--- WORK TASK ---
Pull every line containing "done" from the data.

─── INFORMATION GIVEN ───

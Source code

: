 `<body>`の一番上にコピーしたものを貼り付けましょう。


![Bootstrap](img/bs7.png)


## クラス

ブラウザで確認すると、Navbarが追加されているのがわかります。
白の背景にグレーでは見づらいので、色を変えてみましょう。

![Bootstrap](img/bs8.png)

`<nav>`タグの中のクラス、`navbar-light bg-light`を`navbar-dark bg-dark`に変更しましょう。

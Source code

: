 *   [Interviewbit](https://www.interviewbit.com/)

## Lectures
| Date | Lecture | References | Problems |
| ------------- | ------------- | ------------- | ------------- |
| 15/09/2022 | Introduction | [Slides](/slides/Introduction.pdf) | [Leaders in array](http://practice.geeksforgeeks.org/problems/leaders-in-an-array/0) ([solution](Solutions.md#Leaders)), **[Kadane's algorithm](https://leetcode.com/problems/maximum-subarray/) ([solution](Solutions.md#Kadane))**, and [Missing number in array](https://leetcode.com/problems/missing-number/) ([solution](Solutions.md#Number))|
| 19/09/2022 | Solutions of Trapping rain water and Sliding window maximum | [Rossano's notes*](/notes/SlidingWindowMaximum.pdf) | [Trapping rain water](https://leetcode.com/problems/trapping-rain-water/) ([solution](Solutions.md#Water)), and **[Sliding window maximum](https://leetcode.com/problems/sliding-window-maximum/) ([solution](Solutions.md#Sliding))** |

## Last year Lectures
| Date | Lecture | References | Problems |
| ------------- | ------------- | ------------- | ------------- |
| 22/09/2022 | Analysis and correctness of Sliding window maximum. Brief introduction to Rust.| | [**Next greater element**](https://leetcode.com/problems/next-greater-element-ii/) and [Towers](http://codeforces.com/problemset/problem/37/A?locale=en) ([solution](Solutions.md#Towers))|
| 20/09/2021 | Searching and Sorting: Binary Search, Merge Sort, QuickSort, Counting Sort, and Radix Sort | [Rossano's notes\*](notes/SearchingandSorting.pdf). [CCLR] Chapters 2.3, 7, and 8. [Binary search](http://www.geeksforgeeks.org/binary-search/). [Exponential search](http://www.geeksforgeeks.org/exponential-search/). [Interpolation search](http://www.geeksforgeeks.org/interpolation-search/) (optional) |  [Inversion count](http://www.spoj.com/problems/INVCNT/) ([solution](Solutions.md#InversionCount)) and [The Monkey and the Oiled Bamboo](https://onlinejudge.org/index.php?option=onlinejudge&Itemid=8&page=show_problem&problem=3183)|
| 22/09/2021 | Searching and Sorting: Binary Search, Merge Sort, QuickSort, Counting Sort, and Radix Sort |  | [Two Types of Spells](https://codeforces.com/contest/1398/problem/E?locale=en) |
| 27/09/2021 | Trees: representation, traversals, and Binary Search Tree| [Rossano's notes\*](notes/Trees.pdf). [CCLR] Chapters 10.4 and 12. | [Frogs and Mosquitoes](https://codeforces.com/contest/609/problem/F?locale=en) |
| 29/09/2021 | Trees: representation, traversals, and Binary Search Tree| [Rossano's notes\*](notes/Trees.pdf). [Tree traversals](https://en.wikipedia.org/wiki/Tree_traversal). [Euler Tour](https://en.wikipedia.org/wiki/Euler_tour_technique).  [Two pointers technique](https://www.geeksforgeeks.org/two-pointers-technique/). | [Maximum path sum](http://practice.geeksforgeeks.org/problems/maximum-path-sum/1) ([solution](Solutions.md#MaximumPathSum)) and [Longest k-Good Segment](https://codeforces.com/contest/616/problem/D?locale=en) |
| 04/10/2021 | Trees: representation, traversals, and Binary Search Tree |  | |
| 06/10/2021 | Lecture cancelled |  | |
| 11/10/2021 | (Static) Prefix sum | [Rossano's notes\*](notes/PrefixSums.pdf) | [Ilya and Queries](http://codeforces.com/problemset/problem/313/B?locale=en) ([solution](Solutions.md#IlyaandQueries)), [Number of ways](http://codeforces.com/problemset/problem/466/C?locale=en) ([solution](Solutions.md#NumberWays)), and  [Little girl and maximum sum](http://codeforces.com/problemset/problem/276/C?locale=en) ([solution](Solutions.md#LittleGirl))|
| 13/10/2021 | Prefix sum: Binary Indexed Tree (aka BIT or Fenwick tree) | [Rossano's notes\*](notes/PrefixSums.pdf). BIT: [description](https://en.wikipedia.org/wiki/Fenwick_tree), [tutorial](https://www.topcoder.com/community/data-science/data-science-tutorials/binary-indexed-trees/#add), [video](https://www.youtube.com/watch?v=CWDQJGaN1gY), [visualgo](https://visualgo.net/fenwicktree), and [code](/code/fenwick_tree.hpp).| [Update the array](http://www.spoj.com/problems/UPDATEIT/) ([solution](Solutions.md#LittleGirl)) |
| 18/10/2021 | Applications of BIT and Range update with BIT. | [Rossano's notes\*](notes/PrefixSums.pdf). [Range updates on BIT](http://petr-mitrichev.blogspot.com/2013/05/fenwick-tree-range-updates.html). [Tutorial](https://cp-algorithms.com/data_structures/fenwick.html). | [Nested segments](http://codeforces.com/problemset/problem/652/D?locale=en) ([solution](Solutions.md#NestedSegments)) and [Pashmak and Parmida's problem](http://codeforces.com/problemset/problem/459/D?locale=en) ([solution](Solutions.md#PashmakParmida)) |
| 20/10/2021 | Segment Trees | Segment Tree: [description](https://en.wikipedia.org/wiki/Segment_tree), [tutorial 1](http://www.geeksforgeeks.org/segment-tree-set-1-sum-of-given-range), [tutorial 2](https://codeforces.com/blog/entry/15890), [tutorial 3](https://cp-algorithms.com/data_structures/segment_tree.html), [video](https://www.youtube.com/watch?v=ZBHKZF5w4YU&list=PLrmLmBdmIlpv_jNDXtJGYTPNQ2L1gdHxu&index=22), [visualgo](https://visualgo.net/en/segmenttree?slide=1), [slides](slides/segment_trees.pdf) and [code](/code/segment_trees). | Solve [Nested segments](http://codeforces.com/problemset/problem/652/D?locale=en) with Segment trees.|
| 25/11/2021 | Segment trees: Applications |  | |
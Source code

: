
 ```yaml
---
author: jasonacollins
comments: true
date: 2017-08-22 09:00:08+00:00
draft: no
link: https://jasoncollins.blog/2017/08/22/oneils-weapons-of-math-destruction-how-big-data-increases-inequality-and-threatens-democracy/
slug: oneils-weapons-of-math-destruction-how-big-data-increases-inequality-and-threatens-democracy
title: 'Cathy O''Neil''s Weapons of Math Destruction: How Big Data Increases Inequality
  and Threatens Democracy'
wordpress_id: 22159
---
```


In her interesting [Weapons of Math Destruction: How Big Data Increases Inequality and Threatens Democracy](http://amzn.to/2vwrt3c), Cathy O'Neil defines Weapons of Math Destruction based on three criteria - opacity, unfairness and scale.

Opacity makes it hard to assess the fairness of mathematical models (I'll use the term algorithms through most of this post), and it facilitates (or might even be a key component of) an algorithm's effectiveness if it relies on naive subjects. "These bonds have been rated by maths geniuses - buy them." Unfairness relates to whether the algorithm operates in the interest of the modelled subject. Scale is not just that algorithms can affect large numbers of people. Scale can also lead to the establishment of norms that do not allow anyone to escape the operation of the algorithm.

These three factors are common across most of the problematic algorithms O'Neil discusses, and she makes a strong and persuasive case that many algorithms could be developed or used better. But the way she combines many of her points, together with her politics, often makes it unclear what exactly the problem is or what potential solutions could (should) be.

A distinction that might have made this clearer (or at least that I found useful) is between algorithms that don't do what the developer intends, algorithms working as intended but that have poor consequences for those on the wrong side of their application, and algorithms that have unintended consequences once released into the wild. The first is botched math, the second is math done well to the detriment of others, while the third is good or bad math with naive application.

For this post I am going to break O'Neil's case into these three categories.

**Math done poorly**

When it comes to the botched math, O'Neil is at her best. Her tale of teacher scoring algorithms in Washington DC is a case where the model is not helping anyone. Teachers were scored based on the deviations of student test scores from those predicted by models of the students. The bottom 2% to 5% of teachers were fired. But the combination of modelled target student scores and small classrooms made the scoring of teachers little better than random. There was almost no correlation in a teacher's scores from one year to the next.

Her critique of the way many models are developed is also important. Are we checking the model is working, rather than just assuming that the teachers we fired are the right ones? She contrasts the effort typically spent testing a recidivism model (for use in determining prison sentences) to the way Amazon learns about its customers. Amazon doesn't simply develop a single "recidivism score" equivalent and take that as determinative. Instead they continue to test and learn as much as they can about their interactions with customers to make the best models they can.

───

--- OUTPUT ---
A distinction that might have made this clearer (or at least that I found useful) is between algorithms that don't do what the developer intends, algorithms working as intended but that have poor consequences for those on the wrong side of their application, and algorithms that have unintended consequences once released into the wild. The first is botched math, the second is math done well to the detriment of others, while the third is good or bad math with naive application.
**Math done poorly**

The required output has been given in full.